Inoltre, sempre secondo Concommercio, nell’ultimo decennio, risulta quasi triplicata l’incidenza delle addizionali regionali e comunali sull’Irpef; rilevante, infine, la differenziazione delle singole regioni in base all’incidenza dalla tassazione locale: l’aliquota Irap per un’impresa della Campania è quasi il doppio di quella che deve pagare un’impresa di Bolzano. Insomma, uno degli obiettivi principali del federalismo fiscale, quello, cioè, di mantenere inalterata la pressione fiscale a carico dei contribuenti, è stato del tutto disatteso rendendo, pertanto, sempre più necessario un maggiore coordinamento fra le politiche tributarie attuate ai diversi livelli di governo.
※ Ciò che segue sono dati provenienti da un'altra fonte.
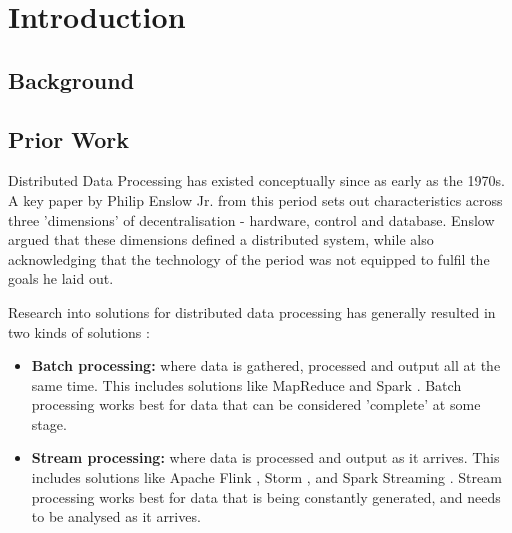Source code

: \chapter{Introduction}


\section{Background}



\section{Prior Work}

Distributed Data Processing has existed conceptually since as early as the 1970s. A key paper by Philip Enslow Jr. from this period \cite{enslow1978distributed} sets out characteristics across three 'dimensions' of decentralisation - hardware, control and database. Enslow argued that these dimensions defined a distributed system, while also acknowledging that the technology of the period was not equipped to fulfil the goals he laid out.

Research into solutions for distributed data processing has generally resulted in two kinds of solutions \cite{yaqoob2016big}:
\begin{itemize}
	\item \textbf{Batch processing:} where data is gathered, processed and output all at the same time. This includes solutions like MapReduce \cite{dean2008mapreduce} and Spark \cite{zaharia2016spark}. Batch processing works best for data that can be considered 'complete' at some stage.
	\item \textbf{Stream processing:} where data is processed and output as it arrives. This includes solutions like Apache Flink \cite{carbone2015flink}, Storm \cite{toshniwal2014storm}, and Spark Streaming \cite{armbrust2018sparkstreaming}. Stream processing works best for data that is being constantly generated, and needs to be analysed as it arrives.
\end{itemize}

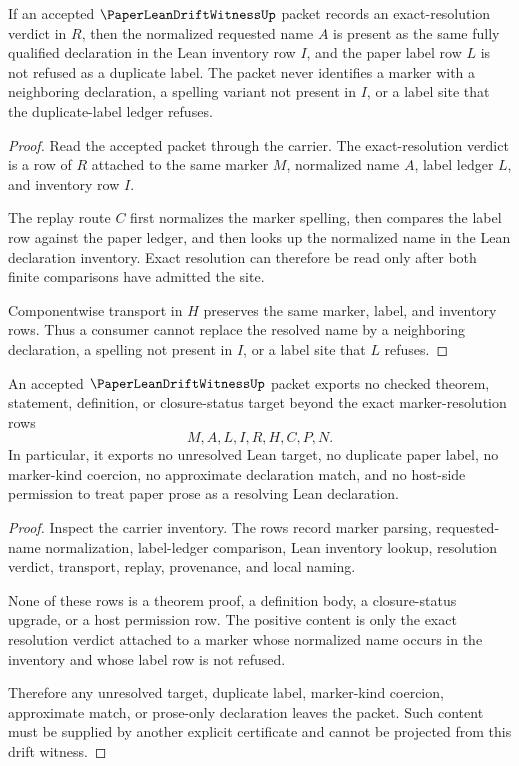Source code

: \begin{theorem}
\label{thm:paper-lean-drift-witness-resolution-exactness}
If an accepted $\PaperLeanDriftWitnessUp$ packet records an exact-resolution verdict in $R$, then the normalized requested name $A$ is present as the same fully qualified declaration in the Lean inventory row $I$, and the paper label row $L$ is not refused as a duplicate label. The packet never identifies a marker with a neighboring declaration, a spelling variant not present in $I$, or a label site that the duplicate-label ledger refuses.
\end{theorem}
\begin{proof}
Read the accepted packet through the carrier. The exact-resolution verdict is a row of $R$ attached to the same marker $M$, normalized name $A$, label ledger $L$, and inventory row $I$.

The replay route $C$ first normalizes the marker spelling, then compares the label row against the paper ledger, and then looks up the normalized name in the Lean declaration inventory. Exact resolution can therefore be read only after both finite comparisons have admitted the site.

Componentwise transport in $H$ preserves the same marker, label, and inventory rows. Thus a consumer cannot replace the resolved name by a neighboring declaration, a spelling not present in $I$, or a label site that $L$ refuses.
\end{proof}

\begin{theorem}
\label{thm:paper-lean-drift-witness-nonescape}
An accepted $\PaperLeanDriftWitnessUp$ packet exports no checked theorem, statement, definition, or closure-status target beyond the exact marker-resolution rows
$$
M,A,L,I,R,H,C,P,N.
$$
In particular, it exports no unresolved Lean target, no duplicate paper label, no marker-kind coercion, no approximate declaration match, and no host-side permission to treat paper prose as a resolving Lean declaration.
\end{theorem}
\begin{proof}
Inspect the carrier inventory. The rows record marker parsing, requested-name normalization, label-ledger comparison, Lean inventory lookup, resolution verdict, transport, replay, provenance, and local naming.

None of these rows is a theorem proof, a definition body, a closure-status upgrade, or a host permission row. The positive content is only the exact resolution verdict attached to a marker whose normalized name occurs in the inventory and whose label row is not refused.

Therefore any unresolved target, duplicate label, marker-kind coercion, approximate match, or prose-only declaration leaves the packet. Such content must be supplied by another explicit certificate and cannot be projected from this drift witness.
\end{proof}

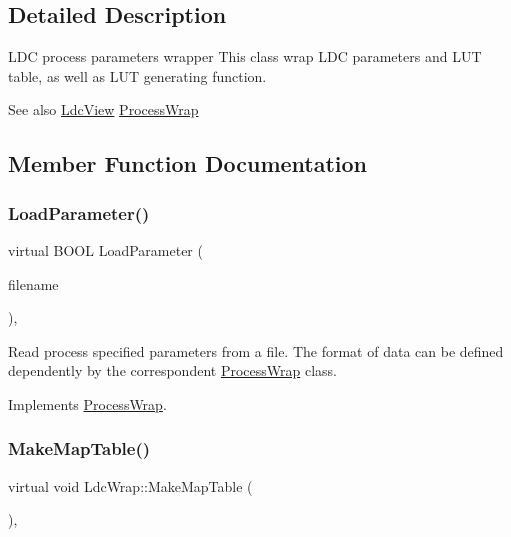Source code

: \subsection{Detailed Description}
L\+DC process parameters wrapper This class wrap L\+DC parameters and L\+UT table, as well as L\+UT generating function. 

\begin{DoxySeeAlso}{See also}
\mbox{\hyperlink{class_ldc_view}{Ldc\+View}} \mbox{\hyperlink{class_process_wrap}{Process\+Wrap}} 
\end{DoxySeeAlso}


\subsection{Member Function Documentation}
\mbox{\label{class_ldc_wrap_a5409cdfe65bc28ec3779f35eb3af22b4}} 
\subsubsection{\texorpdfstring{Load\+Parameter()}{LoadParameter()}}
{\footnotesize\ttfamily virtual B\+O\+OL Load\+Parameter (\begin{DoxyParamCaption}\item[{L\+P\+C\+T\+S\+TR}]{filename }\end{DoxyParamCaption})\hspace{0.3cm}{\ttfamily [inline]}, {\ttfamily [virtual]}}

Read process specified parameters from a file. The format of data can be defined dependently by the correspondent \mbox{\hyperlink{class_process_wrap}{Process\+Wrap}} class. 

Implements \mbox{\hyperlink{class_process_wrap_a1cb75a423ff8f5ef736fc00a34792493}{Process\+Wrap}}.

\mbox{\label{class_ldc_wrap_a0c6a77b5857bf0bc57c935b8612df9ad}} 
\subsubsection{\texorpdfstring{Make\+Map\+Table()}{MakeMapTable()}}
{\footnotesize\ttfamily virtual void Ldc\+Wrap\+::\+Make\+Map\+Table (\begin{DoxyParamCaption}{ }\end{DoxyParamCaption})\hspace{0.3cm}{\ttfamily [inline]}, {\ttfamily [virtual]}}

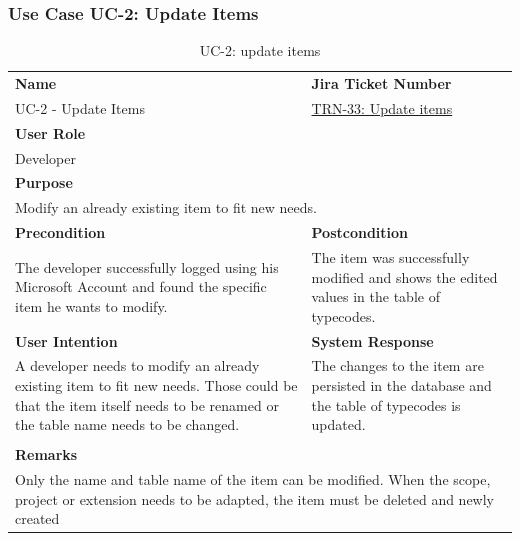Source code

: \subsubsection{Use Case UC-2: Update Items}\label{subsubsec:use-case-uc-2:-update-items}

\begin{table}[H]
    \centering
    \begin{tabular}{|p{}|p{}|}

        \hline
        \rowcolor{gray!50}\textbf{Name} & \rowcolor{gray!50}\textbf{Jira Ticket Number} \\
        UC-2 - Update Items
        &
        \href{https://fh-burgenland.atlassian.net/browse/TRN-33}{TRN-33: Update items} \\ \hline

        \multicolumn{2}{|l|}{\rowcolor{gray!50}\textbf{User Role}} \\
        \multicolumn{2}{|l|}{Developer} \\ \hline

        \multicolumn{2}{|l|}{\rowcolor{gray!50}\textbf{Purpose}} \\
        \multicolumn{2}{|l|}{Modify an already existing item to fit new needs.} \\ \hline

        \rowcolor{gray!50}\textbf{Precondition} & \rowcolor{gray!50}\textbf{Postcondition} \\
        The developer successfully logged using his Microsoft Account and found the specific item he wants to modify.
        &
        The item was successfully modified and shows the edited values in the table of typecodes. \\ \hline

        \rowcolor{gray!50}\textbf{User Intention} & \rowcolor{gray!50}\textbf{System Response} \\
        A developer needs to modify an already existing item to fit new needs.
        Those could be that the item itself needs to be renamed or the table name needs to be changed.
        &
        The changes to the item are persisted in the database and the table of typecodes is updated. \\ \hline

        & \\ \hline

        \multicolumn{2}{|l|}{\rowcolor{gray!50}\textbf{Remarks}} \\
        \multicolumn{2}{|p{1\textwidth}|}{Only the name and table name of the item can be modified. When the scope, project or extension needs to be adapted, the item must be deleted and newly created } \\ \hline
    \end{tabular}
    \caption{UC-2: update items}
    \label{tab:uc-2_update items}
\end{table}

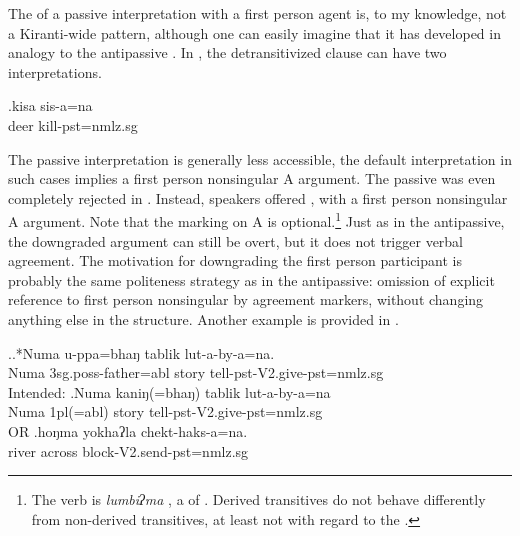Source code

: The  of a passive interpretation with a first person agent is, to my knowledge, not a Kiranti-wide pattern, although one can easily imagine that it has developed in analogy to the antipassive . In \Next, the detransitivized clause  can have two interpretations. 

\exg.kisa sis-a=na\\
deer kill{\sc [3sg]-pst=nmlz.sg}\\
 

The passive interpretation is generally less accessible, the default interpretation in such cases implies a first person nonsingular A argument. The passive was even completely rejected in \Next[a]. Instead, speakers  offered \Next[b], with a first person nonsingular A argument. Note that the  marking on A is optional.\footnote{The verb is \emph{lumbiʔma} , a  of . Derived transitives do not behave differently from non-derived transitives, at least not with regard to the .} Just as in the antipassive, the downgraded argument can still be overt, but it does not trigger verbal agreement. The motivation for downgrading the first person participant is  probably the same politeness strategy as in the antipassive: omission of explicit reference to first person nonsingular by agreement markers, without changing anything else in the structure. Another example is provided in \Next[c].  


\ex.\ag.*Numa u-ppa=bhaŋ tablik lut-a-by-a=na.\\
Numa {\sc 3sg.poss-}father{\sc =abl} story tell{\sc [3sg]-pst-V2.give-pst=nmlz.sg}\\
Intended: 
\bg.Numa kaniŋ(=bhaŋ) tablik lut-a-by-a=na\\
Numa  {\sc 1pl(=abl)} story tell{\sc [3sg]-pst-V2.give-pst=nmlz.sg}\\
 OR 
\bg.hoŋma  yokhaʔla chekt-haks-a=na.\\
river across block{\sc [3sg]-V2.send-pst=nmlz.sg} \\


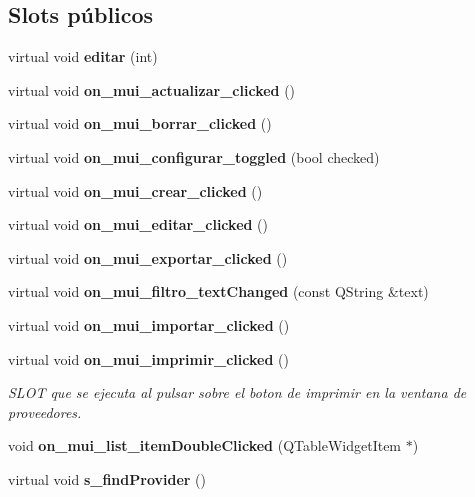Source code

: \subsection*{Slots p\'{u}blicos}
\begin{CompactItemize}
\item 
virtual void {\bf editar} (int)\label{classProveedorList_i0}

\item 
virtual void {\bf on\_\-mui\_\-actualizar\_\-clicked} ()\label{classProveedorList_i1}

\item 
virtual void {\bf on\_\-mui\_\-borrar\_\-clicked} ()
\item 
virtual void {\bf on\_\-mui\_\-configurar\_\-toggled} (bool checked)\label{classProveedorList_i3}

\item 
virtual void {\bf on\_\-mui\_\-crear\_\-clicked} ()\label{classProveedorList_i4}

\item 
virtual void {\bf on\_\-mui\_\-editar\_\-clicked} ()\label{classProveedorList_i5}

\item 
virtual void {\bf on\_\-mui\_\-exportar\_\-clicked} ()\label{classProveedorList_i6}

\item 
virtual void {\bf on\_\-mui\_\-filtro\_\-text\-Changed} (const QString \&text)\label{classProveedorList_i7}

\item 
virtual void {\bf on\_\-mui\_\-importar\_\-clicked} ()\label{classProveedorList_i8}

\item 
virtual void {\bf on\_\-mui\_\-imprimir\_\-clicked} ()\label{classProveedorList_i9}

\begin{CompactList}\small\item\em SLOT que se ejecuta al pulsar sobre el boton de imprimir en la ventana de proveedores. \item\end{CompactList}\item 
void {\bf on\_\-mui\_\-list\_\-item\-Double\-Clicked} (QTable\-Widget\-Item $\ast$)\label{classProveedorList_i10}

\item 
virtual void {\bf s\_\-find\-Provider} ()\label{classProveedorList_i11}

\end{CompactItemize}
Per quanto riguarda le spese, tra il 1992, quando sono stati avviati i primi decreti sul decentramento amministrativo, e il 2012, le uscite primarie correnti delle amministrazioni locali sono salite da 90,5 a 205 miliardi con una variazione cumulata del 126%. Nello stesso periodo la spesa delle amministrazioni centrali è passata da 225 a 343,5 miliardi, con un incremento del 53%. Nel complesso la spesa corrente delle Amministrazioni Pubbliche, inclusiva anche delle spese sostenute dagli enti di previdenza, è passata da 413 miliardi a 753 con un aumento dell’82,5% nonostante l’apporto negativo fornito dalla spesa per interessi (-12% pari a circa 12 miliardi). Il processo di decentramento non sembra aver quindi portato a risparmi di spesa, ossia ad un efficientamento della macchina amministrativa. A fronte dell’aumento della spesa sostenuta a livello locale i trasferimenti provenienti dalle amministrazioni centrali sono aumentati in misura molto contenuta passando da 72 a 86 miliardi di euro, +20% in 20 anni. In considerazione dei descritti andamenti della spesa, non sorprende che le imposte a livello centrale siano aumentate del 95% (da 186 a 362 miliardi) mente quelle riconducibili alle amministrazioni locali siano cresciute da 18 a 108 miliardi, con un eccezionale incremento di oltre il 500%. Infine, nell’ultimo decennio, risulta quasi triplicato il peso delle addizionali regionali e comunali sull’Irpef complessiva gravante sui salari: dal 4,2% all’11,2% nel caso del lavoratore “single”; dal 5,8% al 17,1% nel caso del “coniugato”. Nel complesso, secondo Confcommercio “l’analisi mostra come l’auspicata riduzione della pressione fiscale non possa prescindere da una diversa attuazione del federalismo, che interrompa la duplicazione di funzioni e impedisca la sovrapposizione fra tassazione locale e centrale. Oltre che per il loro impatto quantitativo, le imposte locali si segnalano per il forte aumento del grado di frammentazione apportato al sistema fiscale. Il territorio italiano è ormai fortemente segmentato a causa del diverso peso assunto dai tributi prelevati dagli enti decentrati. La differenza di pressione fiscale fra il territorio dove minore è l’incidenza delle aliquote locali (provincia di Bolzano) e quelli dove è maggiore (Campania e Molise) è molto rilevante. Così come consistente è la differenziazione delle singole regioni in base al rilievo assunto dalla tassazione locale per imprese e famiglie”.